● Input data:
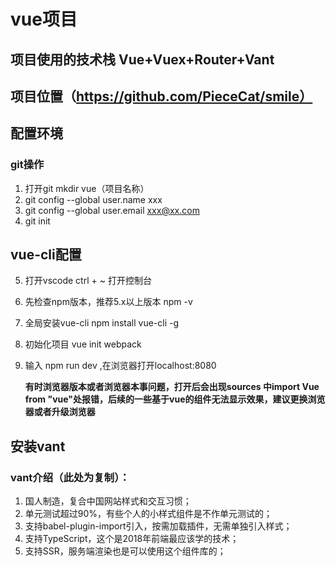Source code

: # vue项目
## 项目使用的技术栈 Vue+Vuex+Router+Vant
## 项目位置（https://github.com/PieceCat/smile）
## 配置环境

### git操作
1. 打开git  mkdir vue（项目名称）
2. git config --global user.name xxx
3. git config --global user.email xxx@xx.com
4. git init

## vue-cli配置
5. 打开vscode  ctrl + ~  打开控制台
6. 先检查npm版本，推荐5.x以上版本  npm -v
7. 全局安装vue-cli  npm install vue-cli -g
8. 初始化项目  vue init webpack
9. 输入 npm run dev ,在浏览器打开localhost:8080

    **有时浏览器版本或者浏览器本事问题，打开后会出现sources 中import Vue from "vue"处报错，后续的一些基于vue的组件无法显示效果，建议更换浏览器或者升级浏览器**

##  安装vant
### vant介绍（此处为复制）：
1. 国人制造，复合中国网站样式和交互习惯；
2. 单元测试超过90%，有些个人的小样式组件是不作单元测试的；
3. 支持babel-plugin-import引入，按需加载插件，无需单独引入样式；
4. 支持TypeScript，这个是2018年前端最应该学的技术；
5. 支持SSR，服务端渲染也是可以使用这个组件库的；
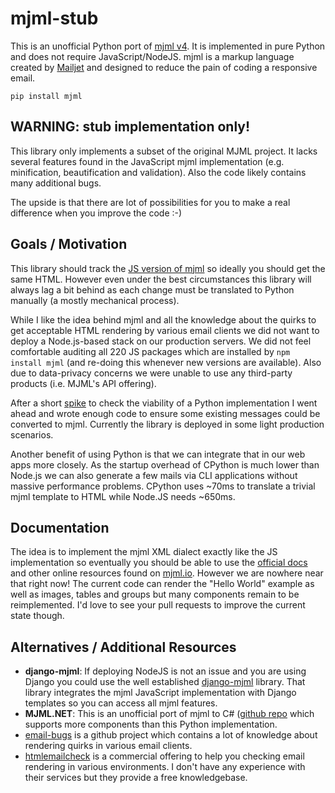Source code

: mjml-stub
=============

This is an unofficial Python port of [mjml v4](https://github.com/mjmlio/mjml). It is implemented in pure Python and does not require JavaScript/NodeJS. mjml is a markup language created by [Mailjet](https://www.mailjet.com/) and designed to reduce the pain of coding a responsive email.

    pip install mjml


WARNING: stub implementation only!
------------------------------------
This library only implements a subset of the original MJML project. It lacks several features found in the JavaScript mjml implementation (e.g. minification, beautification and validation). Also the code likely contains many additional bugs.

The upside is that there are lot of possibilities for you to make a real difference when you improve the code :-)


Goals / Motivation
------------------------------------
This library should track the [JS version of mjml](https://github.com/mjmlio/mjml) so ideally you should get the same HTML. However even under the best circumstances this library will always lag a bit behind as each change must be translated to Python manually (a mostly mechanical process).

While I like the idea behind mjml and all the knowledge about the quirks to get acceptable HTML rendering by various email clients we did not want to deploy a Node.js-based stack on our production servers. We did not feel comfortable auditing all 220 JS packages which are installed by `npm install mjml` (and re-doing this whenever new versions are available). Also due to data-privacy concerns we were unable to use any third-party products (i.e. MJML's API offering).

After a short [spike](https://en.wikipedia.org/wiki/Spike_(software_development)) to check the viability of a Python implementation I went ahead and wrote enough code to ensure some existing messages could be converted to mjml. Currently the library is deployed in some light production scenarios.

Another benefit of using Python is that we can integrate that in our web apps more closely. As the startup overhead of CPython is much lower than Node.js we can also generate a few mails via CLI applications without massive performance problems. CPython uses ~70ms to translate a trivial mjml template to HTML while Node.JS needs ~650ms.



Documentation
------------------------------------
The idea is to implement the mjml XML dialect exactly like the JS implementation so eventually you should be able to use the [official docs](https://mjml.io/documentation/) and other online resources found on [mjml.io](https://mjml.io/). However we are nowhere near that right now! The current code can render the "Hello World" example as well as images, tables and groups but many components remain to be reimplemented. I'd love to see your pull requests to improve the current state though.


Alternatives / Additional Resources
------------------------------------

- **django-mjml**: If deploying NodeJS is not an issue and you are using Django you could use the well established [django-mjml](https://github.com/liminspace/django-mjml) library. That library integrates the mjml JavaScript implementation with Django templates so you can access all mjml features.
- **MJML.NET**: This is an unofficial port of mjml to C# ([github repo](https://github.com/LiamRiddell/MJML.NET/) which supports more components than this Python implementation.
- [email-bugs](https://github.com/hteumeuleu/email-bugs) is a github project which contains a lot of knowledge about rendering quirks in various email clients.
- [htmlemailcheck](https://www.htmlemailcheck.com/knowledge-base/) is a commercial offering to help you checking email rendering in various environments. I don't have any experience with their services but they provide a free knowledgebase.

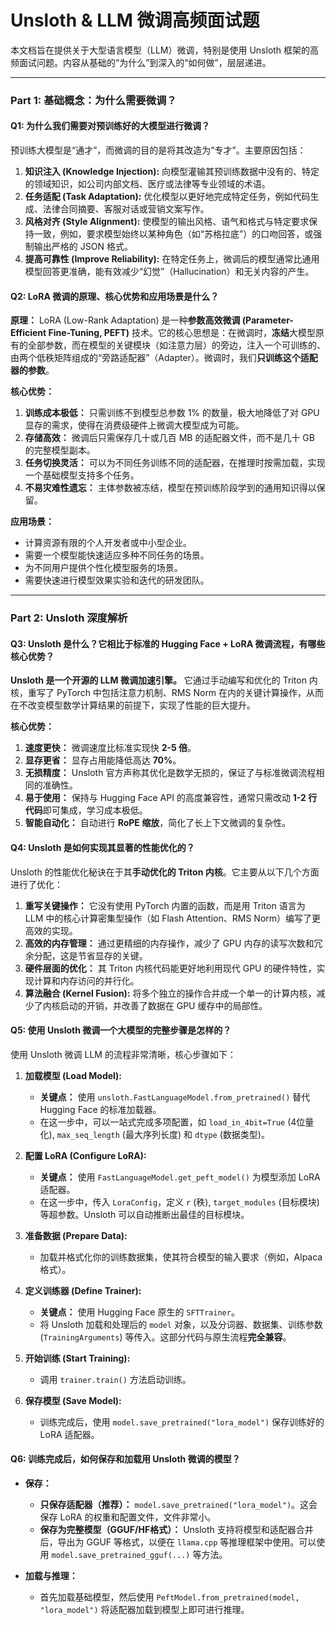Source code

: # Unsloth & LLM 微调高频面试题

本文档旨在提供关于大型语言模型（LLM）微调，特别是使用 Unsloth 框架的高频面试问题。内容从基础的“为什么”到深入的“如何做”，层层递进。

---

### Part 1: 基础概念：为什么需要微调？

#### Q1: 为什么我们需要对预训练好的大模型进行微调？

预训练大模型是“通才”，而微调的目的是将其改造为“专才”。主要原因包括：

1.  **知识注入 (Knowledge Injection):** 向模型灌输其预训练数据中没有的、特定的领域知识，如公司内部文档、医疗或法律等专业领域的术语。
2.  **任务适配 (Task Adaptation):** 优化模型以更好地完成特定任务，例如代码生成、法律合同摘要、客服对话或营销文案写作。
3.  **风格对齐 (Style Alignment):** 使模型的输出风格、语气和格式与特定要求保持一致，例如，要求模型始终以某种角色（如“苏格拉底”）的口吻回答，或强制输出严格的 JSON 格式。
4.  **提高可靠性 (Improve Reliability):** 在特定任务上，微调后的模型通常比通用模型回答更准确，能有效减少“幻觉”（Hallucination）和无关内容的产生。

#### Q2: LoRA 微调的原理、核心优势和应用场景是什么？

**原理：**
LoRA (Low-Rank Adaptation) 是一种**参数高效微调 (Parameter-Efficient Fine-Tuning, PEFT)** 技术。它的核心思想是：在微调时，**冻结**大模型原有的全部参数，而在模型的关键模块（如注意力层）的旁边，注入一个可训练的、由两个低秩矩阵组成的“旁路适配器”（Adapter）。微调时，我们**只训练这个适配器的参数**。

**核心优势：**
1.  **训练成本极低：** 只需训练不到模型总参数 1% 的数量，极大地降低了对 GPU 显存的需求，使得在消费级硬件上微调大模型成为可能。
2.  **存储高效：** 微调后只需保存几十或几百 MB 的适配器文件，而不是几十 GB 的完整模型副本。
3.  **任务切换灵活：** 可以为不同任务训练不同的适配器，在推理时按需加载，实现一个基础模型支持多个任务。
4.  **不易灾难性遗忘：** 主体参数被冻结，模型在预训练阶段学到的通用知识得以保留。

**应用场景：**
*   计算资源有限的个人开发者或中小型企业。
*   需要一个模型能快速适应多种不同任务的场景。
*   为不同用户提供个性化模型服务的场景。
*   需要快速进行模型效果实验和迭代的研发团队。

---

### Part 2: Unsloth 深度解析

#### Q3: Unsloth 是什么？它相比于标准的 Hugging Face + LoRA 微调流程，有哪些核心优势？

**Unsloth 是一个开源的 LLM 微调加速引擎。** 它通过手动编写和优化的 Triton 内核，重写了 PyTorch 中包括注意力机制、RMS Norm 在内的关键计算操作，从而在不改变模型数学计算结果的前提下，实现了性能的巨大提升。

**核心优势：**
1.  **速度更快：** 微调速度比标准实现快 **2-5 倍**。
2.  **显存更省：** 显存占用能降低高达 **70%**。
3.  **无损精度：** Unsloth 官方声称其优化是数学无损的，保证了与标准微调流程相同的准确性。
4.  **易于使用：** 保持与 Hugging Face API 的高度兼容性，通常只需改动 **1-2 行代码**即可集成，学习成本极低。
5.  **智能自动化：** 自动进行 **RoPE 缩放**，简化了长上下文微调的复杂性。

#### Q4: Unsloth 是如何实现其显著的性能优化的？

Unsloth 的性能优化秘诀在于其**手动优化的 Triton 内核**。它主要从以下几个方面进行了优化：

1.  **重写关键操作：** 它没有使用 PyTorch 内置的函数，而是用 Triton 语言为 LLM 中的核心计算密集型操作（如 Flash Attention、RMS Norm）编写了更高效的实现。
2.  **高效的内存管理：** 通过更精细的内存操作，减少了 GPU 内存的读写次数和冗余分配，这是节省显存的关键。
3.  **硬件层面的优化：** 其 Triton 内核代码能更好地利用现代 GPU 的硬件特性，实现计算和内存访问的并行化。
4.  **算法融合 (Kernel Fusion):** 将多个独立的操作合并成一个单一的计算内核，减少了内核启动的开销，并改善了数据在 GPU 缓存中的局部性。

#### Q5: 使用 Unsloth 微调一个大模型的完整步骤是怎样的？

使用 Unsloth 微调 LLM 的流程非常清晰，核心步骤如下：

1.  **加载模型 (Load Model):**
    *   **关键点：** 使用 `unsloth.FastLanguageModel.from_pretrained()` 替代 Hugging Face 的标准加载器。
    *   在这一步中，可以一站式完成多项配置，如 `load_in_4bit=True` (4位量化), `max_seq_length` (最大序列长度) 和 `dtype` (数据类型)。

2.  **配置 LoRA (Configure LoRA):**
    *   **关键点：** 使用 `FastLanguageModel.get_peft_model()` 为模型添加 LoRA 适配器。
    *   在这一步中，传入 `LoraConfig`，定义 `r` (秩), `target_modules` (目标模块) 等超参数。Unsloth 可以自动推断出最佳的目标模块。

3.  **准备数据 (Prepare Data):**
    *   加载并格式化你的训练数据集，使其符合模型的输入要求（例如，Alpaca 格式）。

4.  **定义训练器 (Define Trainer):**
    *   **关键点：** 使用 Hugging Face 原生的 `SFTTrainer`。
    *   将 Unsloth 加载和处理后的 `model` 对象，以及分词器、数据集、训练参数 (`TrainingArguments`) 等传入。这部分代码与原生流程**完全兼容**。

5.  **开始训练 (Start Training):**
    *   调用 `trainer.train()` 方法启动训练。

6.  **保存模型 (Save Model):**
    *   训练完成后，使用 `model.save_pretrained("lora_model")` 保存训练好的 LoRA 适配器。

#### Q6: 训练完成后，如何保存和加载用 Unsloth 微调的模型？

*   **保存：**
    *   **只保存适配器（推荐）：** `model.save_pretrained("lora_model")`。这会保存 LoRA 的权重和配置文件，文件非常小。
    *   **保存为完整模型（GGUF/HF格式）：** Unsloth 支持将模型和适配器合并后，导出为 GGUF 等格式，以便在 `llama.cpp` 等推理框架中使用。可以使用 `model.save_pretrained_gguf(...)` 等方法。

*   **加载与推理：**
    *   首先加载基础模型，然后使用 `PeftModel.from_pretrained(model, "lora_model")` 将适配器加载到模型上即可进行推理。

● Task to carry out: Bring together all lines from the listing that contain the word "project".

● Output of the exercise:
This library only implements a subset of the original MJML project. It lacks several features found in the JavaScript mjml implementation (e.g. minification, beautification and validation). Also the code likely contains many additional bugs.
- [email-bugs](https://github.com/hteumeuleu/email-bugs) is a github project which contains a lot of knowledge about rendering quirks in various email clients.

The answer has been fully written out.